Once a year, the firm Millard Brown puts out its BrandZ 100 Most Valuable Brands. The data used for the list comes from consumer research and financial data on the companies. The research house gives it entire methodology here.
For those who think Google (GOOG) is the top brand, give yourself a pat on the back. It has a brand valuation of $86 billion, up 30%. For those research mavens in the crowd, the figure makes absolutely no sense. Google has a market cap of $168 billion. Most of that would go away, no matter how good the technology is, if it changed it name to Dawdle.
Apple (AAPL) is up high on the list, at No.7 with a brand valuation of $55 billion, up 30% over last year. The number may not be right, but with improved Mac sales and the iPhone intro the increase rings true.
IBM (IBM) clocks in at $55 billion, up 65%. No one can argue that the company has not had a good year.
Cisco (CSCO) did well at $24 billion, up 28%. Oracle (ORCL) had a brand value of $23 billion, up 29%.
Citgroup (C) lost a lot of ground, down 10% to $30 billion. At this point, Citi would be better off changing its name, so the figure may be a little heavy, by about $30 billion.
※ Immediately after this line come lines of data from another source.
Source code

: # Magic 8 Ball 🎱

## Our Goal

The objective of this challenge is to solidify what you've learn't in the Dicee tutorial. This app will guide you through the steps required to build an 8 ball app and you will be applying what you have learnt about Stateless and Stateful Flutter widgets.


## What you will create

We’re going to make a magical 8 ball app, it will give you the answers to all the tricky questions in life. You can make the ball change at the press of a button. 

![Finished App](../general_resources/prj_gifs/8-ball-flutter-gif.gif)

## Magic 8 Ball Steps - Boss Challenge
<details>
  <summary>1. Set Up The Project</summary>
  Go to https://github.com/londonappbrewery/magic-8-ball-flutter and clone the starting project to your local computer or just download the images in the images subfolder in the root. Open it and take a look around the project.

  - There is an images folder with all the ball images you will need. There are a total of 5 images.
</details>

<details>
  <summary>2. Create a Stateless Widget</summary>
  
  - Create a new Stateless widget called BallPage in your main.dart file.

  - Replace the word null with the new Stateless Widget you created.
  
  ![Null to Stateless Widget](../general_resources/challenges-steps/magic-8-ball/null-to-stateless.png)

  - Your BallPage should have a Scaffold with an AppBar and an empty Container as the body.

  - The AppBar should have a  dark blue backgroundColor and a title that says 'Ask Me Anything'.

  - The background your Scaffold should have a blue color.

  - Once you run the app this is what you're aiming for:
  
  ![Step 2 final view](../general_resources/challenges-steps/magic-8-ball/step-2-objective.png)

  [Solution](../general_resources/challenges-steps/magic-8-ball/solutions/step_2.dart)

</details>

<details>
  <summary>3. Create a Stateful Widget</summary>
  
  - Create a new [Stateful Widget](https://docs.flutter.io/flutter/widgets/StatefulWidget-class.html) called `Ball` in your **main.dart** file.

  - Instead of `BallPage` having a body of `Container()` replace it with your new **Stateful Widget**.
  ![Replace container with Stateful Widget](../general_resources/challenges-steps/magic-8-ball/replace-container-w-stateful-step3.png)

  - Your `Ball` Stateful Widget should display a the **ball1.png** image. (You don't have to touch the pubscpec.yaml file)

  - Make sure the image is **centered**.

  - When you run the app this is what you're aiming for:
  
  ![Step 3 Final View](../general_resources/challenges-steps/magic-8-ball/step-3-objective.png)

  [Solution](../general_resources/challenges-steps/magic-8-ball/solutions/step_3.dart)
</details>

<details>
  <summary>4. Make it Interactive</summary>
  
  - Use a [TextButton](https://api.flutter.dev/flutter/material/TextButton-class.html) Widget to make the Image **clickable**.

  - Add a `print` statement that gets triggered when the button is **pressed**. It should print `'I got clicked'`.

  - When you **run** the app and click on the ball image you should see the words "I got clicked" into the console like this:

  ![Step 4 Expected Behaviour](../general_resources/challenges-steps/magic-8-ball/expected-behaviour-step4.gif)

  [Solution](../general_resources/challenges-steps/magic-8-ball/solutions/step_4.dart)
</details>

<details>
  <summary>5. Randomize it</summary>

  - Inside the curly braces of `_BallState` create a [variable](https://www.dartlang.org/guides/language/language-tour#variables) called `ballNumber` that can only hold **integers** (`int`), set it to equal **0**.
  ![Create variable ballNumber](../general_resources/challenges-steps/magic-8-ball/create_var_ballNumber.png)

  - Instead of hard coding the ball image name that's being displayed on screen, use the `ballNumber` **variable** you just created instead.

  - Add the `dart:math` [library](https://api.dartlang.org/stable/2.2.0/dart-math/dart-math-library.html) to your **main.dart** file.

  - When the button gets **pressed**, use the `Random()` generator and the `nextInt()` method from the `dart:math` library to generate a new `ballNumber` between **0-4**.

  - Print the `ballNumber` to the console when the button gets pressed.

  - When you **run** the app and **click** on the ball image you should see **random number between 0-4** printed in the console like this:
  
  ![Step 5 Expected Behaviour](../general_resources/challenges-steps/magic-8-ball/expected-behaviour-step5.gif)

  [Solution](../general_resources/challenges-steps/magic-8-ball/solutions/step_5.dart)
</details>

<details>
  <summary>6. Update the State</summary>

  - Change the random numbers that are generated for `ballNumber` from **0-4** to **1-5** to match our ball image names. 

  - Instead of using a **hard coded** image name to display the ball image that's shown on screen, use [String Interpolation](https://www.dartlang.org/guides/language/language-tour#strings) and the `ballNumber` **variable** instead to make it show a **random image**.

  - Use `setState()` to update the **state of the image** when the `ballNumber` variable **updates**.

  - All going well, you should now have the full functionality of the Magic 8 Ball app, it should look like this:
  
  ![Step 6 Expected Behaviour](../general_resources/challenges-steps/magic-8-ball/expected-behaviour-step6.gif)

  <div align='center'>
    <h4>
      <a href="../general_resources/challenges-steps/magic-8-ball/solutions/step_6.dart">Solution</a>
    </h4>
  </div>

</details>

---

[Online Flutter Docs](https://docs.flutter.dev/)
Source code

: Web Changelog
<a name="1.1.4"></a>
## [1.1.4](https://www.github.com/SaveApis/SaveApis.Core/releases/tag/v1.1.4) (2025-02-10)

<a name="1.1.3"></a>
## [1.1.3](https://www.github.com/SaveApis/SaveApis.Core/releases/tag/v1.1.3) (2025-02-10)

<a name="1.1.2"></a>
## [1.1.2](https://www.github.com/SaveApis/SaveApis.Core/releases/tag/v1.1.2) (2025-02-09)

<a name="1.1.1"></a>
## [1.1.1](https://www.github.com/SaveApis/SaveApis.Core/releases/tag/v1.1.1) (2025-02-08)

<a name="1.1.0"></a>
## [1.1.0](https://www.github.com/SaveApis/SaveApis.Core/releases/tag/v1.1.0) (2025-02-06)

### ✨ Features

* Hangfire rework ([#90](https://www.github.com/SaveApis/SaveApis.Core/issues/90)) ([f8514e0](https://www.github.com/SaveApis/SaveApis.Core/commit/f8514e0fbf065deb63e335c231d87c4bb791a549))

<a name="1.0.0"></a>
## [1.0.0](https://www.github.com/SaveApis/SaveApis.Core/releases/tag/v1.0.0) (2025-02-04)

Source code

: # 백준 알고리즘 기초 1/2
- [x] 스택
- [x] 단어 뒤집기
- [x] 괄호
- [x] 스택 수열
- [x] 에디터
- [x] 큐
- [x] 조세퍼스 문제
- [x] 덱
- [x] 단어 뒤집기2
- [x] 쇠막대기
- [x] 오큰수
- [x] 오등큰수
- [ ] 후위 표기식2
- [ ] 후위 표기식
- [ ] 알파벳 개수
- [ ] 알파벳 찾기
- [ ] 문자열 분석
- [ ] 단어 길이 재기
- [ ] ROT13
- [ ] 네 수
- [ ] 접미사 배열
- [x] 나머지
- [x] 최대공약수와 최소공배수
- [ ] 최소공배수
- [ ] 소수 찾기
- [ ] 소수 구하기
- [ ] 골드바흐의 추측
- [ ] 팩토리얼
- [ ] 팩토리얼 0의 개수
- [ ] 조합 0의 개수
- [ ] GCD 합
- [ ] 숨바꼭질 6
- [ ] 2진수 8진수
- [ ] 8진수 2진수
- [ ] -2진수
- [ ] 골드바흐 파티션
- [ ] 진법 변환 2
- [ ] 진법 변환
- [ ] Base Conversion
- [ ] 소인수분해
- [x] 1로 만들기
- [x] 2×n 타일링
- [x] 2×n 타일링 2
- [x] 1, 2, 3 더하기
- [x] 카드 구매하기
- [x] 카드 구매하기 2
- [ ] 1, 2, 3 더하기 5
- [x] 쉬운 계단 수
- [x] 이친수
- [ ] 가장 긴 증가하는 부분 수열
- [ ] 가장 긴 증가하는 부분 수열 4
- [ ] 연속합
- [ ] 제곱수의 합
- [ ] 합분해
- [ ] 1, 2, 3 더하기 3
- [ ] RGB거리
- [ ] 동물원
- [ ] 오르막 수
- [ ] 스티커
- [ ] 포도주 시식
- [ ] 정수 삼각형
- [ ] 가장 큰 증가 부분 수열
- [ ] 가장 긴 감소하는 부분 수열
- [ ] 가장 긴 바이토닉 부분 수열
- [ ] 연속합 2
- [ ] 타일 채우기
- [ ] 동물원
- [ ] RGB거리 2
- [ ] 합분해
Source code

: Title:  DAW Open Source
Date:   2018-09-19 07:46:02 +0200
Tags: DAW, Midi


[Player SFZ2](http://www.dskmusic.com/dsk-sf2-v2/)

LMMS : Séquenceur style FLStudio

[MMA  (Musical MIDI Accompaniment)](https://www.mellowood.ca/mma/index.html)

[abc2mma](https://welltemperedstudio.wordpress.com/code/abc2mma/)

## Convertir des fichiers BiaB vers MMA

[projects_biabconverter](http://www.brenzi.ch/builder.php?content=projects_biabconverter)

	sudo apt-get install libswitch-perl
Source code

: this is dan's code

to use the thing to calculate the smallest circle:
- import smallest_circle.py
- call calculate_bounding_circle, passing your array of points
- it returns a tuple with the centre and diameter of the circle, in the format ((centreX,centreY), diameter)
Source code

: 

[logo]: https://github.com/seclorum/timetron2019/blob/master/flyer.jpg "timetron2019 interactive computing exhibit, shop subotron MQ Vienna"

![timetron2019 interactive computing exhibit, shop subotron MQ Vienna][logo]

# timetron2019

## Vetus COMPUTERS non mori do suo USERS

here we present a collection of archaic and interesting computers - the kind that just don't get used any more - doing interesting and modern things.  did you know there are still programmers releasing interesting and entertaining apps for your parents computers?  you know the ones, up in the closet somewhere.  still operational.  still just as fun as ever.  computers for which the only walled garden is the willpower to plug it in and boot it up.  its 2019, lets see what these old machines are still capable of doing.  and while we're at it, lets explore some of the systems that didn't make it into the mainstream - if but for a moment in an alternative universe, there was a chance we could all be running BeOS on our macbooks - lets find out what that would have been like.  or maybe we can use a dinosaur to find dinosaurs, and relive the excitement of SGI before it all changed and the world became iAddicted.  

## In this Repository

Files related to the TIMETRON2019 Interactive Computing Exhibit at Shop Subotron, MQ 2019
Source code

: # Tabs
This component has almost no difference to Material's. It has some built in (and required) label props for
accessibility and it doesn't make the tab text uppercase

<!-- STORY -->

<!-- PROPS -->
Of all the brands on the list, the one with the largest increase in value was Blackberry, up 390% to almost $14 billion.
There were not a lot of surprises among the losers. Starbucks (SBUX) dropped 25% to $12 billion. The entire market cap of the company is $13 billion. All that extra coffee and real estate must not be worth very much.
Yahoo!’s (YHOO) brand value dropped 13% to $11.5 billion. A lot of analysts think that if Yahoo!’s investment in other companies went away, the core portal business would only be worth about $15 billion.
Ebay (EBAY) dropped 13% to just over $11 billion. Ford (F) Ford was also down 13% to $11 billion. With a market cap of $17 billion, that does leave much for the rest of the car company’s assets.
Finally, Motorola (MOT) fell 30% to $7.5 billion. That number should probably be zero.